La famiglia adottiva, se ben preparata ad accogliere le difficoltà insite nell’adozione stessa, può rappresentare un fattore di resilienza nel difficile percorso di vita di questi minori.
Recenti studi hanno dimostrato infatti che programmi di informazione e preparazione dei genitori adottivi incentrati sulla conoscenza di come il trauma impatta sulla vita di questi minori, possono aumentare il senso di autoefficacia genitoriale e le abilità nel fronteggiare i comportamenti più difficili come quelli aggressivi (Sullivan, Murray, Ake, 2015).

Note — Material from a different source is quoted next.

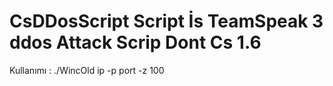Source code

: # CsDDosScript Script İs TeamSpeak 3 ddos Attack Scrip Dont Cs 1.6 
Kullanımı : ./WincOld ip -p port -z 100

Alcuni accorgimenti che possono aiutare il genitore adottivo sono:
- Capire che i comportamenti problematici e in apparenza provocatori sono spesso causati all’interpretazione che il bambino dà dei comportamenti altrui, e che questa è dettata dalle esperienze pregresse nella famiglia biologica. Tali esperienze pregresse hanno creato nel bambino un’immagine di sé stesso estremamente negativa, di bambino non amabile, rifiutato, questo renderà molto difficile fidarsi di nuovi genitori
- Provare ad assumere uno stile educativo equilibrato tra sostegno e conforto, nello stesso tempo proporre anche regole ferme e costanti, che hanno una funzione estremamente rassicurante per il bambino
- Utilizzare con il minore un linguaggio che lo aiuti a conoscere e distinguere le sue emozioni
- Creare insieme al bambino una sorta di album/libro che lo aiuti a narrare la sua storia e che contenga informazioni sulle sue radici, i suoi ricordi sulla famiglia biologica e poi l’incontro con la famiglia adottiva. Questo lo aiuterà a costruire insieme alla nuova famiglia diversi significati rispetto alla rappresentazione del trauma legato all’abbandono.
Nella fase post adottiva, per situazioni di maggiore criticità, è possibile e utile attivare diverse forme di aiuto alla famiglia e al bambino stesso, come: un sostegno psicologico ed educativo ai genitori, che possa guidarli a comprendere e rispondere al meglio ai comportamenti e alle esigenze dei figli; un sostegno psicologico al bambino, che possa aiutarlo ad esprimere i propri vissuti e bisogni e a sviluppare una capacità auto-riflessiva per dare significato alla propria storia; attivare un percorso di psicologico per le specifiche problematiche del bambino eventualmente presenti, come ad esempio disturbi specifici dell’apprendimento, ADHD, disturbi della condotta; lavorare in sinergia con la rete istituzionale che ha creato il progetto di adozione (Chistolini, 2010).